Schön war es nicht, aber am Ende stand der ersehnte Erfolg: Fußball-Hessenligist Spvgg. Neu-Isenburg setzte sich mit 2:0 (1:0) gegen Viktoria Griesheim durch. Die Gäste bleiben im Jahr 2018 ohne Punktgewinn.

„Wir sind durch, so groß, wie unser Vorsprung jetzt ist. Außerdem gehe ich davon aus, dass wir auch noch denen einen oder anderen Punkt machen“, sagt Neu-Isenburgs erleichterter Trainer Peter Hoffmann nach einer langatmigen Partie, in der Griesheim sogar ein leichtes Chancenplus hatte. „Richtige Großchancen waren aber nicht dabei – insgesamt waren sie vorne zu harmlos und haben auch nicht mit der letzten Konsequenz daran geglaubt, ein Tor zu machen“, so Hoffmann weiter.

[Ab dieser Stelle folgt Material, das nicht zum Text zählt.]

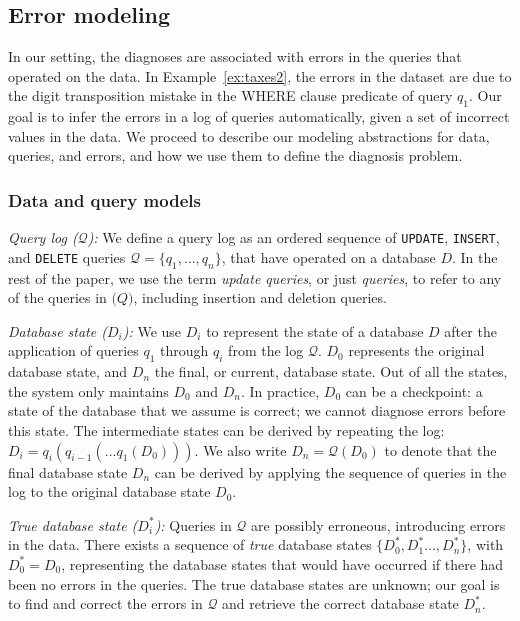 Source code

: 

\subsection{Error modeling}
\label{sec:model}

In our setting, the diagnoses are associated with errors in the queries that
operated on the data. In Example~\ref{ex:taxes2}, the errors in the dataset
are due to the digit transposition mistake in the WHERE clause predicate of
query $q_1$. Our goal is to infer the errors in a log of queries
automatically, given a set of incorrect values in the data. We proceed to
describe our modeling abstractions for data, queries, and errors, and how we
use them to define the diagnosis problem.

\subsubsection*{Data and query models}

\noindent
\emph{Query log ($\mathcal{Q}$):}
We define a query log as an ordered sequence of \texttt{UPDATE}, \texttt{INSERT}, and
\texttt{DELETE} queries $\mathcal{Q}=\{q_1,\dots,q_n\}$, that have
operated on a database $D$. In the rest of the paper, we use the term
\emph{update queries}, or just \emph{queries}, to refer to any of the queries in $\mathcal(Q)$,
including insertion and deletion queries.

\smallskip
\noindent
\emph{Database state ($D_i$):}
We use $D_i$ to represent the state of a database $D$ after the application of
queries $q_1$ through $q_i$ from the log $\mathcal{Q}$. $D_0$ represents the
original database state, and $D_n$ the final, or current, database state. Out
of all the states, the system only maintains $D_0$ and $D_n$. In practice,
$D_0$ can be a checkpoint: a state of the database that we assume is correct;
we cannot diagnose errors before this state. The intermediate states can be
derived by repeating the log: $D_i=q_i(q_{i-1}(\dots q_1(D_0)))$. We also
write $D_n=\mathcal{Q}(D_0)$ to denote that the final database state $D_n$ can
be derived by applying the sequence of queries in the log to the original
database state $D_0$.

\smallskip
\noindent
\emph{True database state ($D_i^*$):}
Queries in $\mathcal{Q}$ are possibly erroneous, introducing errors in the
data. There exists a sequence of \emph{true} database states $\{D_0^*,
D_1^*\dots, D_n^*\}$, with $D_0^*=D_0$, representing the database states that
would have occurred if there had been no errors in the queries.
The true database states are unknown; our goal is to find and correct the errors in $\mathcal{Q}$ and retrieve the correct database state $D_n^*$.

Wobei: Fidan Salii war nach einer knappen halben Stunde schon an Neu-Isenburgs Keeper Lazar Kacarevic vorbei, doch der zurückgeeilte Mario Rhein konnte noch vor der Linie klären (30.). Zuvor hatte Kacarevic bereits gegen Samir El Fahfouhy gehalten. Und dann gingen die Gastgeber, die ohne große Gefahr auszustrahlen deutlich mehr Ballbesitz hatten, doch noch in Führung: Julian Cichutek legte auf, Johannes Günther vollendete, wobei Griesheims Schlussmann Rene Blessing das Pech hatte, dass der Ball noch abgefälscht wurde (45.).

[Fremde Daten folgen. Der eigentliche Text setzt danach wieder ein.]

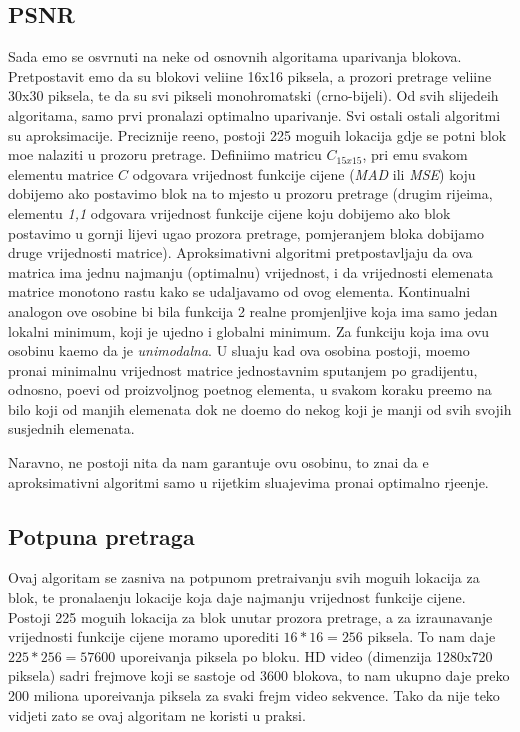 \subsection{PSNR}

Sada \cj emo se osvrnuti na neke od osnovnih algoritama uparivanja blokova. Pretpostavit \cj emo da su blokovi veli\ch ine 16x16 piksela, a prozori pretrage veli\ch ine 30x30 piksela, te da su svi pikseli monohromatski
(crno-bijeli). Od svih slijede\cj ih algoritama, samo prvi pronalazi optimalno uparivanje. Svi ostali ostali algoritmi su aproksimacije. Preciznije re\ch eno, postoji 225 mogu\cj ih lokacija gdje se po\ch tni blok mo\zh e nalaziti
u prozoru pretrage. Defini\sh imo matricu $C_{15x15}$, pri \ch emu svakom elementu matrice $C$ odgovara vrijednost funkcije cijene (\textit{MAD} ili \textit{MSE}) koju dobijemo ako postavimo blok na to mjesto u prozoru pretrage
(drugim rije\ch ima, elementu \textit{1,1} odgovara vrijednost funkcije cijene koju dobijemo ako blok postavimo u gornji lijevi ugao prozora pretrage, pomjeranjem bloka dobijamo druge vrijednosti matrice).
Aproksimativni algoritmi pretpostavljaju da ova matrica ima jednu najmanju (optimalnu) vrijednost, i da vrijednosti elemenata matrice monotono rastu kako se udaljavamo od ovog elementa. Kontinualni analogon ove osobine
bi bila funkcija 2 realne promjenljive koja ima samo jedan lokalni minimum, koji je ujedno i globalni minimum. Za funkciju koja ima ovu osobinu ka\zh emo da je \textit{unimodalna}. U slu\ch aju kad ova osobina postoji,
mo\zh emo prona\cj i minimalnu vrijednost matrice jednostavnim spu\sh tanjem po gradijentu, odnosno, po\ch ev\sh i od proizvoljnog po\ch etnog elementa, u svakom koraku pre\dj emo na bilo koji od manjih elemenata dok ne
do\dj emo do nekog koji je manji od svih svojih susjednih elemenata.

Naravno, ne postoji ni\sh ta da nam garantuje ovu osobinu, \sh to zna\ch i da \cj e aproksimativni algoritmi samo u rijetkim slu\ch ajevima prona\cj i optimalno rje\sh enje.

\subsection{Potpuna pretraga}
Ovaj algoritam se zasniva na potpunom pretra\zh ivanju svih mogu\cj ih lokacija za blok, te pronala\zh enju lokacije koja daje najmanju vrijednost funkcije cijene. Postoji 225 mogu\cj ih lokacija za blok unutar prozora pretrage,
a za izra\ch unavanje vrijednosti funkcije cijene moramo uporediti $16 * 16 = 256$ piksela. To nam daje $225 * 256 = 57600$ upore\dj ivanja piksela po bloku. HD video (dimenzija 1280x720 piksela) sadr\zh i frejmove koji se
sastoje od 3600 blokova, \sh to nam ukupno daje preko 200 miliona upore\dj ivanja piksela za svaki frejm video sekvence. Tako da nije te\sh ko vidjeti za\sh to se ovaj algoritam ne koristi u praksi.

Nach der Pause wäre wohl das große Zittern bei Neu-Isenburg losgegangen, hätten die Gäste nur etwas mehr Qualität gehabt. So aber blieb es bei einem Distanzschuss von Salii, der über das Tor ging und einer Flanke von Griesheims auffälligstem Offensivspieler, nach der Patrick Hartmann klären konnte. Und dann mussten in der 86. Minute auch noch die Griesheimer Oliver Schumacher mit „Rot“ (Beleidigung) und Fabian Walter mit „Gelb-Rot“ (Reklamieren) vom Feld. Nun war reichlich Platz für Neu-Isenburger Konter. Einen davon nutzte Marc Züge zum erlösenden 2:0 (89.).

Dass das Spiel seiner Mannschaft nicht unbedingt schön anzusehen war, erklärte Hoffman auch mit den äußeren Umständen: „Es war sehr warm und unser Platz ist im Moment auch etwas uneben. Da ist es schwer, jeden Angriff ordentlich zu Ende zu spielen.“ Dazu komme der Kräfteverschleiß nach einer langen Saison. „Die Liga hat unheimlich Kraft gekostet. Da ist es schon verständlich, dass wir kein überragendes Spiel hingelegt haben.“

(rst)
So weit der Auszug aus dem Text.